Beurteilen Sie die Erfolgsaussichten eines gerichtlichen Antrags.
123
Lösung
Vorüberlegung
Da die Verfügung des ersten Bürgermeisters A mit der Anordnung der sofortigen Vollziehung (§ 80 Abs. 2 Nr. 4 VwGO) versehen wurde, ist es sachgerecht, gerichtlichen Rechtsschutz über ein Verfahren einstweiligen Rechtsschutzes zu suchen. Ein solcher müsste zulässig und begründet sein.

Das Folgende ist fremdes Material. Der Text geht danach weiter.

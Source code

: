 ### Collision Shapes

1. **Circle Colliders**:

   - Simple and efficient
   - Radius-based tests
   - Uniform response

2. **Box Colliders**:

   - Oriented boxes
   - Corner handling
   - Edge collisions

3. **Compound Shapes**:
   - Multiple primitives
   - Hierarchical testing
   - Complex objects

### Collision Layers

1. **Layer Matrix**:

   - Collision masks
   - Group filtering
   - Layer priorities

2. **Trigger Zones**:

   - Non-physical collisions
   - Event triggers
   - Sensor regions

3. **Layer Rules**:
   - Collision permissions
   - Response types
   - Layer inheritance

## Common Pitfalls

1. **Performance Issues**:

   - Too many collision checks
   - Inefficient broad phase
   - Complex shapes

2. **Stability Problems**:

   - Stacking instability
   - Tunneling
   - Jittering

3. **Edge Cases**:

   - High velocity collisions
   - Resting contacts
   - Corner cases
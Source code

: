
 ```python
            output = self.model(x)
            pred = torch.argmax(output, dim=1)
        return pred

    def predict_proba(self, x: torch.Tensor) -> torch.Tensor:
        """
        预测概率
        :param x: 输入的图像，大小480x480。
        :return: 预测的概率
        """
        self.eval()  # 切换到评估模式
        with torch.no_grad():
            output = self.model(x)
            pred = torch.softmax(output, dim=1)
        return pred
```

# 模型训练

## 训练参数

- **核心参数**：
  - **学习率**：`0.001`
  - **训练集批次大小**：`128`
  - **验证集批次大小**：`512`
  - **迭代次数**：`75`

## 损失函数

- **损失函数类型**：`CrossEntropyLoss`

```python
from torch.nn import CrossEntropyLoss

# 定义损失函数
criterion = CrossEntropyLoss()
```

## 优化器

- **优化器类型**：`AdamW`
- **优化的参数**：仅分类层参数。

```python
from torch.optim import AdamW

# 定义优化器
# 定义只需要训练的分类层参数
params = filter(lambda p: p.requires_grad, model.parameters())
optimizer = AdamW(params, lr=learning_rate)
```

I. Entscheidungskompetenz des Gerichts
1. Eröffnung des Verwaltungsrechtsweges
§ 40 Abs. 1 S. 1 VwGO analog. Zunächst müsste für die Streitsache der Verwaltungsrechtsweg eröffnet sein. Da der einstweilige Rechtsschutz akzessorisch zur jeweiligen Hauptsache ist, muss an dieser Stelle auf die Eröffnung des Verwaltungsrechtsweges in der Hauptsache abgestellt werden. In der Hauptsache beurteilt sich der Rechtsstreit maßgeblich nach den Normen des LStVG, so dass Normen streitgegenständlich sind, die ausschließlich einen Hoheitsträger berechtigen bzw. verpflichten (Sonderrechtstheorie). Auch ist die Streitigkeit mangels doppelter Verfassungsunmittelbarkeit nicht verfassungsrechtlicher Art, da keine unmittelbar an der Verfassung beteiligten Stellen über Verfassungsrecht streiten.
2. Zuständigkeit des Gerichts
Die Zuständigkeit des Gerichts beurteilt sich nach §§ 45, 52 Nr. 3 VwGO i.V.m. Art. 1 Abs. 2 AGVwGO. Zuständig ist das jeweilige Gericht der Hauptsache.
II. Zulässigkeit eines Antrages auf Gewährung einstweiligen Rechtsschutzes
1. Statthaftigkeit des Antrags
Da die VwGO zwei Formen einstweiligen Rechtsschutzes zur Verfügung stellt – zum einen das Verfahren der einstweiligen Anordnung nach § 123 VwGO, zum anderen das Verfahren nach §§ 80, 80a VwGO – ist an dieser Stelle eine Abgrenzung vorzunehmen. Abgrenzungsnorm ist hierbei die Bestimmung des § 123 Abs. 5 VwGO. Diese bestimmt, dass der einstweilige Rechtsschutz nicht im Verfahren nach § 123 VwGO zu gewähren ist, soweit die §§ 80, 80a VwGO einschlägig sind. Das Gesetz geht damit vom Vorrang der §§ 80, 80a VwGO aus. §§ 80, 80a VwGO sind wiederum nur dann einschlägig, wenn in der Hauptsache Rechtschutz über Anfechtungswiderspruch bzw. Anfechtungsklage, § 42 Abs. 1 Alt. 1 VwGO zu gewähren ist. Die Abgrenzung der beiden Arten einstweiligen Rechtsschutzes hat demnach nach Maßgabe des in der Hauptsache gebotenen Rechtsschutzes zu erfolgen. Da Klageziel des C vorliegend in der Hauptsache die Aufhebung (Kassation) der Verfügung des ersten Bürgermeisters sein wird, ist der einstweilige Rechtsschutz im Verfahren nach § 80 Abs. 5 VwGO zu verfolgen. § 80a VwGO ist nicht einschlägig, da lediglich ein Zwei-Personenverhältnis (Gemeinde – Bürger C) betroffen ist.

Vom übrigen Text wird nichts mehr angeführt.